Mailing-List: contact java-dev-help@lucene.apache.org; run by ezmlm
Precedence: bulk
Reply-To: java-dev@lucene.apache.org
Message-ID: <545652563.1239162552965.JavaMail.jira@brutus>
Date: Tue, 7 Apr 2009 20:49:12 -0700 (PDT)
From: "Michael Busch (JIRA)" <jira@apache.org>
To: java-dev@lucene.apache.org
Subject: [jira] Commented: (LUCENE-1231) Column-stride fields (aka
 per-document Payloads)
In-Reply-To: <200968402.1205477844204.JavaMail.jira@brutus>
MIME-Version: 1.0
Content-Type: text/plain; charset=utf-8
Content-Transfer-Encoding: 7bit


    [ https://issues.apache.org/jira/browse/LUCENE-1231?page=com.atlassian.jira.plugin.system.issuetabpanels:comment-tabpanel&focusedCommentId=12696873#action_12696873 ] 

Michael Busch commented on LUCENE-1231:
---------------------------------------

{quote}
is for column-stride fields to be a possible source for IndexReader.document() (or whatever it becomes). Ie, when possible, that method should maybe pull from CSFs for values.
{quote}

Hmm, I'm not sure about this. The Lucene store is optimized for the case when ALL stored fields for a document need to be loaded.
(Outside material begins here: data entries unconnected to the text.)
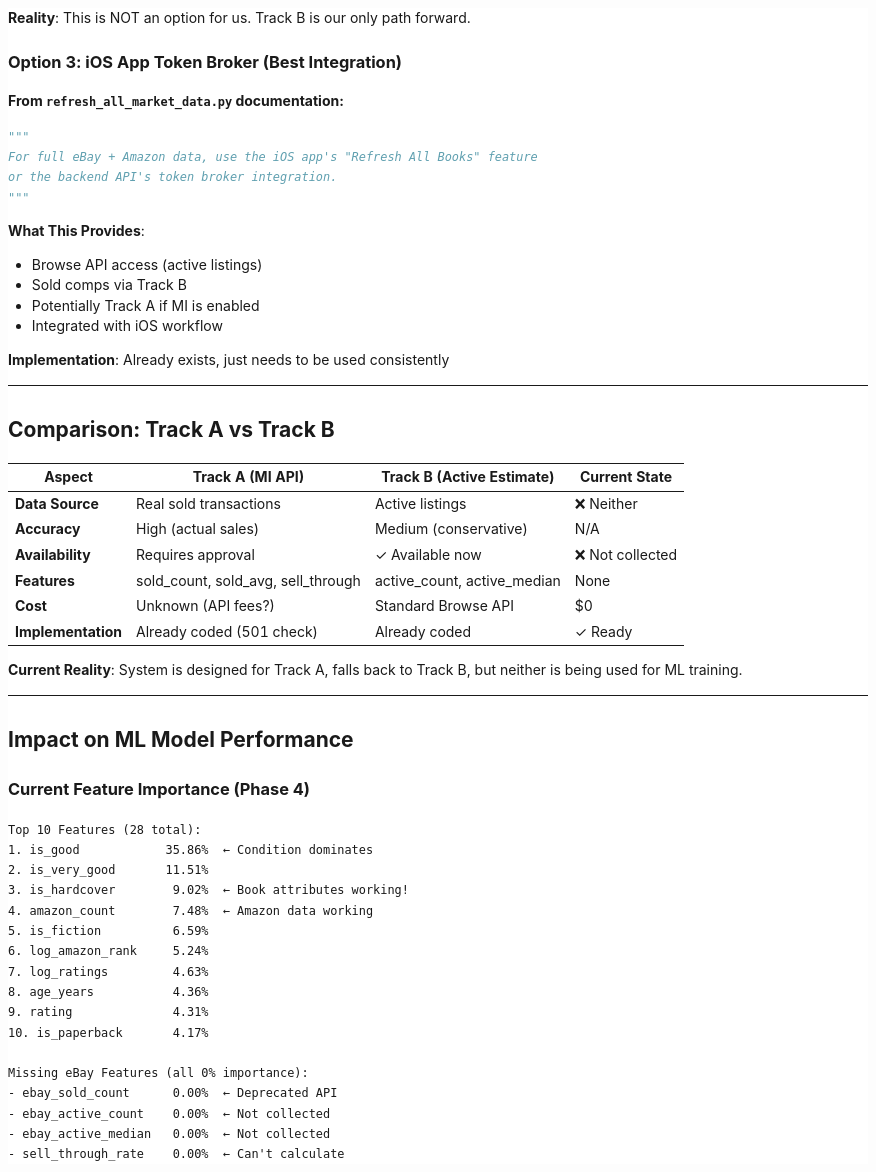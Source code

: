 **Reality**: This is NOT an option for us. Track B is our only path forward.

### Option 3: iOS App Token Broker (Best Integration)

**From `refresh_all_market_data.py` documentation:**

```python
"""
For full eBay + Amazon data, use the iOS app's "Refresh All Books" feature
or the backend API's token broker integration.
"""
```

**What This Provides**:
- Browse API access (active listings)
- Sold comps via Track B
- Potentially Track A if MI is enabled
- Integrated with iOS workflow

**Implementation**: Already exists, just needs to be used consistently

---

## Comparison: Track A vs Track B

| Aspect | Track A (MI API) | Track B (Active Estimate) | Current State |
|--------|------------------|---------------------------|---------------|
| **Data Source** | Real sold transactions | Active listings | ❌ Neither |
| **Accuracy** | High (actual sales) | Medium (conservative) | N/A |
| **Availability** | Requires approval | ✓ Available now | ❌ Not collected |
| **Features** | sold_count, sold_avg, sell_through | active_count, active_median | None |
| **Cost** | Unknown (API fees?) | Standard Browse API | $0 |
| **Implementation** | Already coded (501 check) | Already coded | ✓ Ready |

**Current Reality**: System is designed for Track A, falls back to Track B, but neither is being used for ML training.

---

## Impact on ML Model Performance

### Current Feature Importance (Phase 4)

```
Top 10 Features (28 total):
1. is_good            35.86%  ← Condition dominates
2. is_very_good       11.51%
3. is_hardcover        9.02%  ← Book attributes working!
4. amazon_count        7.48%  ← Amazon data working
5. is_fiction          6.59%
6. log_amazon_rank     5.24%
7. log_ratings         4.63%
8. age_years           4.36%
9. rating              4.31%
10. is_paperback       4.17%

Missing eBay Features (all 0% importance):
- ebay_sold_count      0.00%  ← Deprecated API
- ebay_active_count    0.00%  ← Not collected
- ebay_active_median   0.00%  ← Not collected
- sell_through_rate    0.00%  ← Can't calculate
```
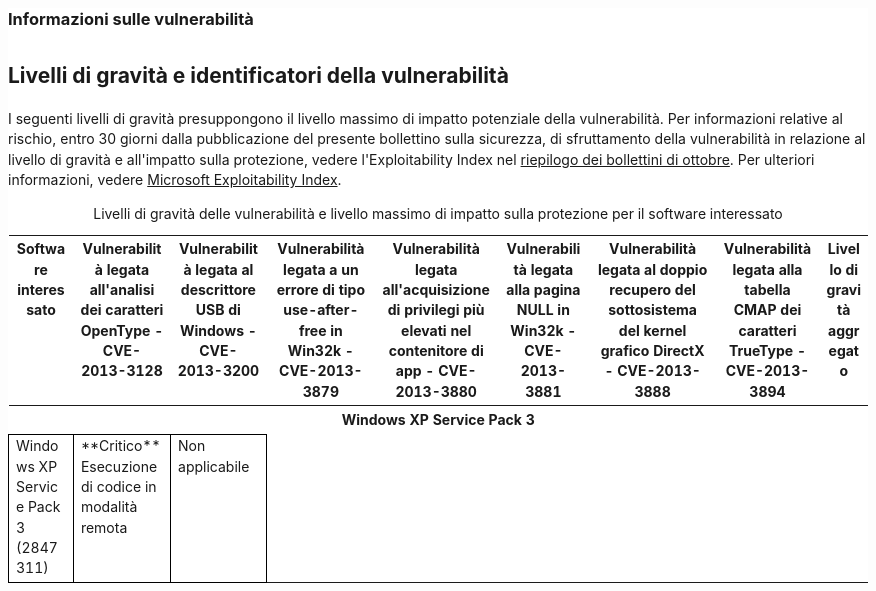 ### **Informazioni sulle vulnerabilità**

Livelli di gravità e identificatori della vulnerabilità
-------------------------------------------------------

<span></span>
I seguenti livelli di gravità presuppongono il livello massimo di impatto potenziale della vulnerabilità. Per informazioni relative al rischio, entro 30 giorni dalla pubblicazione del presente bollettino sulla sicurezza, di sfruttamento della vulnerabilità in relazione al livello di gravità e all'impatto sulla protezione, vedere l'Exploitability Index nel [riepilogo dei bollettini di ottobre](http://technet.microsoft.com/security/bulletin/ms13-oct). Per ulteriori informazioni, vedere [Microsoft Exploitability Index](http://technet.microsoft.com/security/cc998259).

<table class="dataTable">
<caption>
Livelli di gravità delle vulnerabilità e livello massimo di impatto sulla protezione per il software interessato
</caption>
<tr class="thead">
<th>
Software interessato
</th>
<th>
Vulnerabilità legata all'analisi dei caratteri OpenType - CVE-2013-3128
</th>
<th>
Vulnerabilità legata al descrittore USB di Windows - CVE-2013-3200
</th>
<th>
Vulnerabilità legata a un errore di tipo use-after-free in Win32k - CVE-2013-3879
</th>
<th>
Vulnerabilità legata all'acquisizione di privilegi più elevati nel contenitore di app - CVE-2013-3880
</th>
<th>
Vulnerabilità legata alla pagina NULL in Win32k - CVE-2013-3881
</th>
<th>
Vulnerabilità legata al doppio recupero del sottosistema del kernel grafico DirectX - CVE-2013-3888
</th>
<th>
Vulnerabilità legata alla tabella CMAP dei caratteri TrueType - CVE-2013-3894
</th>
<th>
Livello di gravità aggregato
</th>
</tr>
<tr>
<th colspan="9">
Windows XP Service Pack 3
</th>
</tr>
<tr>
<td style="border:1px solid black;">
Windows XP Service Pack 3  
(2847311)
</td>
<td style="border:1px solid black;">
**Critico**  
Esecuzione di codice in modalità remota
</td>
<td style="border:1px solid black;">
Non applicabile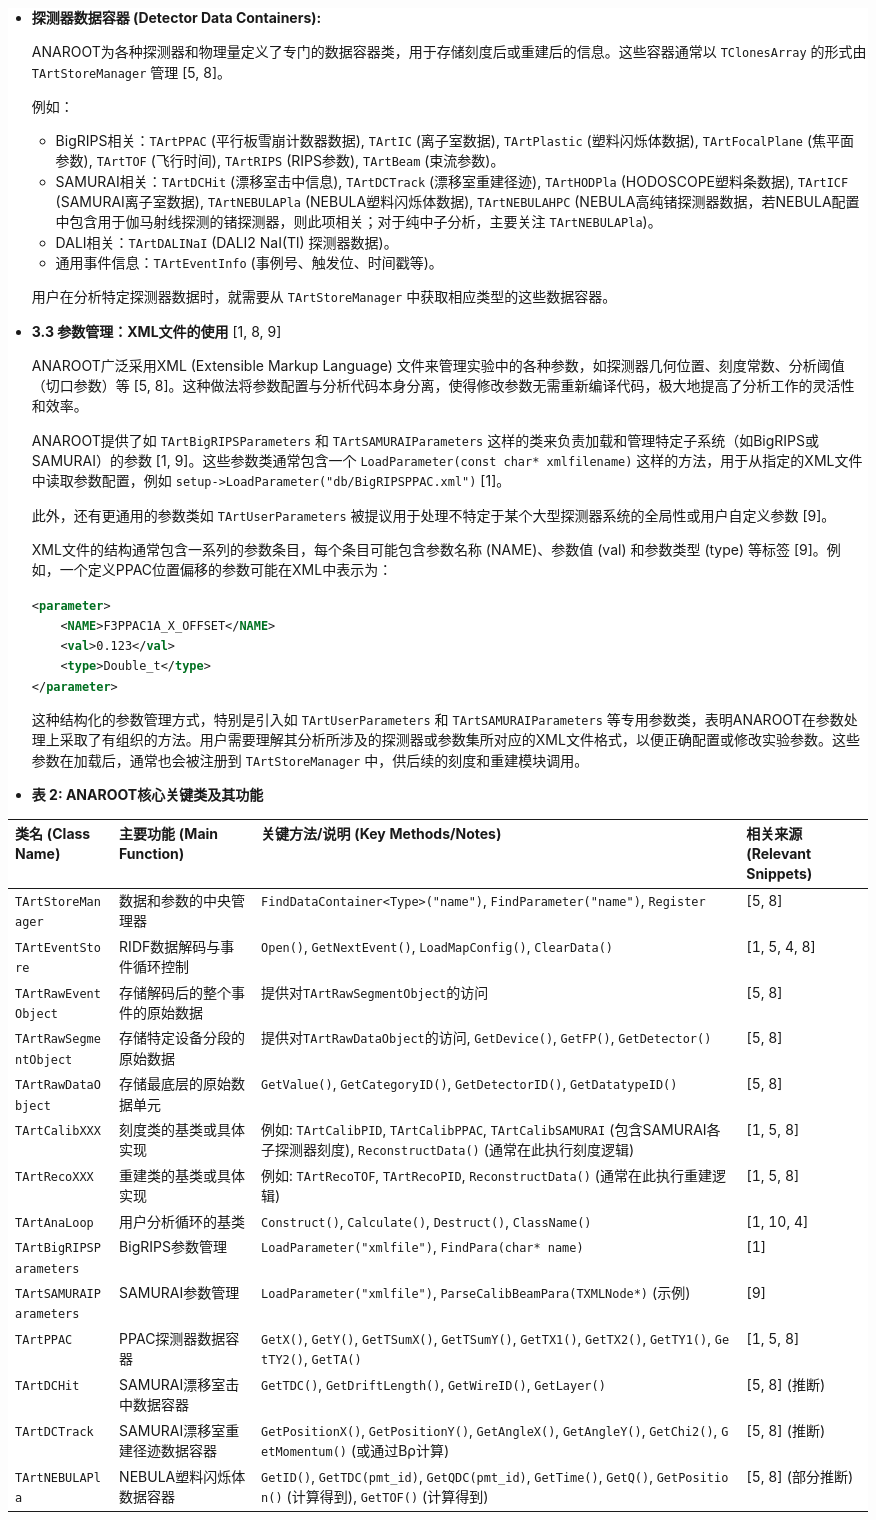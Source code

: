   - **探测器数据容器 (Detector Data Containers):**

    ANAROOT为各种探测器和物理量定义了专门的数据容器类，用于存储刻度后或重建后的信息。这些容器通常以 `TClonesArray` 的形式由 `TArtStoreManager` 管理 [5, 8]。

    例如：

    - BigRIPS相关：`TArtPPAC` (平行板雪崩计数器数据), `TArtIC` (离子室数据), `TArtPlastic` (塑料闪烁体数据), `TArtFocalPlane` (焦平面参数), `TArtTOF` (飞行时间), `TArtRIPS` (RIPS参数), `TArtBeam` (束流参数)。
    - SAMURAI相关：`TArtDCHit` (漂移室击中信息), `TArtDCTrack` (漂移室重建径迹), `TArtHODPla` (HODOSCOPE塑料条数据), `TArtICF` (SAMURAI离子室数据), `TArtNEBULAPla` (NEBULA塑料闪烁体数据), `TArtNEBULAHPC` (NEBULA高纯锗探测器数据，若NEBULA配置中包含用于伽马射线探测的锗探测器，则此项相关；对于纯中子分析，主要关注 `TArtNEBULAPla`)。
    - DALI相关：`TArtDALINaI` (DALI2 NaI(Tl) 探测器数据)。
    - 通用事件信息：`TArtEventInfo` (事例号、触发位、时间戳等)。

    用户在分析特定探测器数据时，就需要从 `TArtStoreManager` 中获取相应类型的这些数据容器。

* **3.3 参数管理：XML文件的使用** [1, 8, 9]

  ANAROOT广泛采用XML (Extensible Markup Language) 文件来管理实验中的各种参数，如探测器几何位置、刻度常数、分析阈值（切口参数）等 [5, 8]。这种做法将参数配置与分析代码本身分离，使得修改参数无需重新编译代码，极大地提高了分析工作的灵活性和效率。

  ANAROOT提供了如 `TArtBigRIPSParameters` 和 `TArtSAMURAIParameters` 这样的类来负责加载和管理特定子系统（如BigRIPS或SAMURAI）的参数 [1, 9]。这些参数类通常包含一个 `LoadParameter(const char* xmlfilename)` 这样的方法，用于从指定的XML文件中读取参数配置，例如 `setup->LoadParameter("db/BigRIPSPPAC.xml")` [1]。

  此外，还有更通用的参数类如 `TArtUserParameters` 被提议用于处理不特定于某个大型探测器系统的全局性或用户自定义参数 [9]。

  XML文件的结构通常包含一系列的参数条目，每个条目可能包含参数名称 (NAME)、参数值 (val) 和参数类型 (type) 等标签 [9]。例如，一个定义PPAC位置偏移的参数可能在XML中表示为：

  ```xml
  <parameter>
      <NAME>F3PPAC1A_X_OFFSET</NAME>
      <val>0.123</val>
      <type>Double_t</type>
  </parameter>
  ```

  这种结构化的参数管理方式，特别是引入如 `TArtUserParameters` 和 `TArtSAMURAIParameters` 等专用参数类，表明ANAROOT在参数处理上采取了有组织的方法。用户需要理解其分析所涉及的探测器或参数集所对应的XML文件格式，以便正确配置或修改实验参数。这些参数在加载后，通常也会被注册到 `TArtStoreManager` 中，供后续的刻度和重建模块调用。

- **表 2: ANAROOT核心关键类及其功能**

| 类名 (Class Name) | 主要功能 (Main Function) | 关键方法/说明 (Key Methods/Notes) | 相关来源 (Relevant Snippets) |
| :------------------------- | :----------------------------------------------- | :------------------------------------------------------------------------------------------------------------------------------------------------------------- | :----------------------------------- |
| `TArtStoreManager` | 数据和参数的中央管理器 | `FindDataContainer<Type>("name")`, `FindParameter("name")`, `Register` | [5, 8] |
| `TArtEventStore` | RIDF数据解码与事件循环控制 | `Open()`, `GetNextEvent()`, `LoadMapConfig()`, `ClearData()` | [1, 5, 4, 8] |
| `TArtRawEventObject` | 存储解码后的整个事件的原始数据 | 提供对`TArtRawSegmentObject`的访问 | [5, 8] |
| `TArtRawSegmentObject` | 存储特定设备分段的原始数据 | 提供对`TArtRawDataObject`的访问, `GetDevice()`, `GetFP()`, `GetDetector()` | [5, 8] |
| `TArtRawDataObject` | 存储最底层的原始数据单元 | `GetValue()`, `GetCategoryID()`, `GetDetectorID()`, `GetDatatypeID()` | [5, 8] |
| `TArtCalibXXX` | 刻度类的基类或具体实现 | 例如: `TArtCalibPID`, `TArtCalibPPAC`, `TArtCalibSAMURAI` (包含SAMURAI各子探测器刻度), `ReconstructData()` (通常在此执行刻度逻辑) | [1, 5, 8] |
| `TArtRecoXXX` | 重建类的基类或具体实现 | 例如: `TArtRecoTOF`, `TArtRecoPID`, `ReconstructData()` (通常在此执行重建逻辑) | [1, 5, 8] |
| `TArtAnaLoop` | 用户分析循环的基类 | `Construct()`, `Calculate()`, `Destruct()`, `ClassName()` | [1, 10, 4] |
| `TArtBigRIPSParameters` | BigRIPS参数管理 | `LoadParameter("xmlfile")`, `FindPara(char* name)` | [1] |
| `TArtSAMURAIParameters` | SAMURAI参数管理 | `LoadParameter("xmlfile")`, `ParseCalibBeamPara(TXMLNode*)` (示例) | [9] |
| `TArtPPAC` | PPAC探测器数据容器 | `GetX()`, `GetY()`, `GetTSumX()`, `GetTSumY()`, `GetTX1()`, `GetTX2()`, `GetTY1()`, `GetTY2()`, `GetTA()` | [1, 5, 8] |
| `TArtDCHit` | SAMURAI漂移室击中数据容器 | `GetTDC()`, `GetDriftLength()`, `GetWireID()`, `GetLayer()` | [5, 8] (推断) |
| `TArtDCTrack` | SAMURAI漂移室重建径迹数据容器 | `GetPositionX()`, `GetPositionY()`, `GetAngleX()`, `GetAngleY()`, `GetChi2()`, `GetMomentum()` (或通过Bρ计算) | [5, 8] (推断) |
| `TArtNEBULAPla` | NEBULA塑料闪烁体数据容器 | `GetID()`, `GetTDC(pmt_id)`, `GetQDC(pmt_id)`, `GetTime()`, `GetQ()`, `GetPosition()` (计算得到), `GetTOF()` (计算得到) | [5, 8] (部分推断) |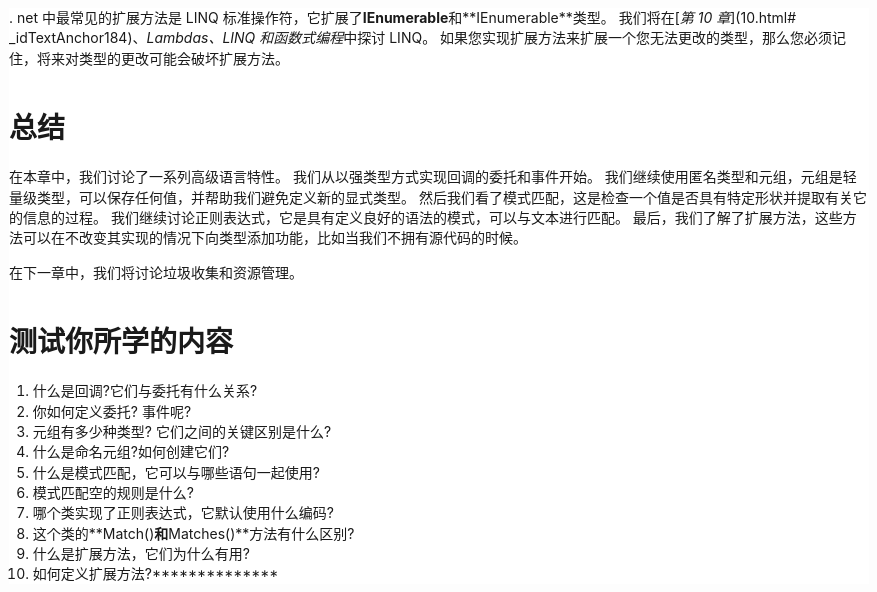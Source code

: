 . net 中最常见的扩展方法是 LINQ 标准操作符，它扩展了**IEnumerable**和**IEnumerable<T>**类型。 我们将在[*第 10 章*](10.html# _idTextAnchor184)、*Lambdas、LINQ 和函数式编程*中探讨 LINQ。 如果您实现扩展方法来扩展一个您无法更改的类型，那么您必须记住，将来对类型的更改可能会破坏扩展方法。

# 总结

在本章中，我们讨论了一系列高级语言特性。 我们从以强类型方式实现回调的委托和事件开始。 我们继续使用匿名类型和元组，元组是轻量级类型，可以保存任何值，并帮助我们避免定义新的显式类型。 然后我们看了模式匹配，这是检查一个值是否具有特定形状并提取有关它的信息的过程。 我们继续讨论正则表达式，它是具有定义良好的语法的模式，可以与文本进行匹配。 最后，我们了解了扩展方法，这些方法可以在不改变其实现的情况下向类型添加功能，比如当我们不拥有源代码的时候。

在下一章中，我们将讨论垃圾收集和资源管理。

# 测试你所学的内容

1.  什么是回调?它们与委托有什么关系?
2.  你如何定义委托? 事件呢?
3.  元组有多少种类型? 它们之间的关键区别是什么?
4.  什么是命名元组?如何创建它们?
5.  什么是模式匹配，它可以与哪些语句一起使用?
6.  模式匹配空的规则是什么?
7.  哪个类实现了正则表达式，它默认使用什么编码?
8.  这个类的**Match()**和**Matches()**方法有什么区别?
9.  什么是扩展方法，它们为什么有用?
10.  如何定义扩展方法?**************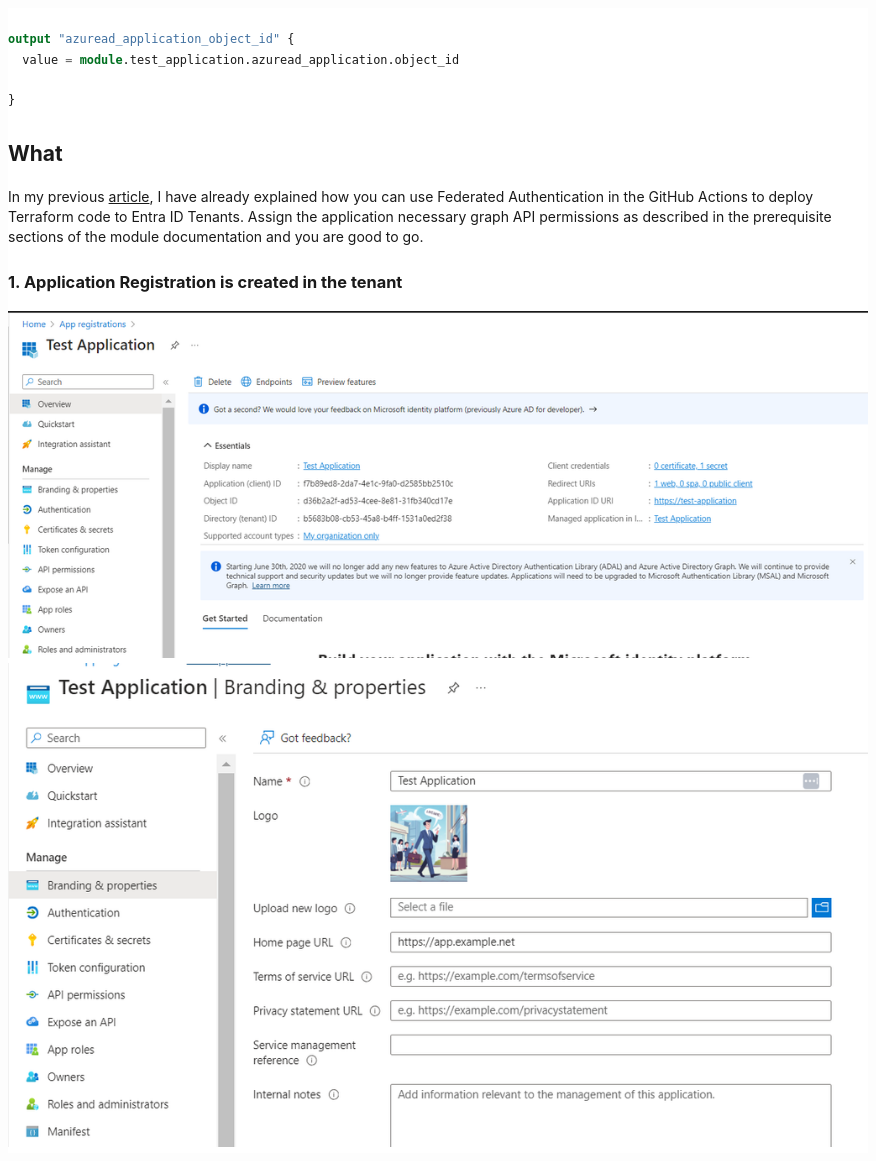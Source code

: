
 ```terraform

output "azuread_application_object_id" {
  value = module.test_application.azuread_application.object_id
  
}
```

## What

In my previous [article](https://suryendub.github.io/2023-11-09-ca-zero-trust-terraform/#use-github-actions-for-automated-ring-base-deployment-of-new-ca-policy), I have already explained how you can use Federated Authentication in the GitHub Actions to deploy Terraform code to Entra ID Tenants. Assign the application necessary graph API permissions as described in the prerequisite sections of the module documentation and you are good to go.

### 1. Application Registration is created in the tenant

![Application Registration](/assets/img/terramod3.png)
![Application Registration Properties](/assets/img/terramod4.png)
E.g. to render search results you usually need to load multiple fields. Then only one disk seek is needed to seek to the right document. Loading the fields is then just one sequential I/O. 

If you e.g. want to show 5 fields per search result, you need to perform 1 seek per doc using stored fields, but will need 5 seeks with CSFs.

My general rule of thumb is to use payloads/CSFs for data you need during hit collection (e.g. a UID field or e.g. the norms, which is essential a CSF with fixed size), but ordinary stored fields to load data for rendering search results.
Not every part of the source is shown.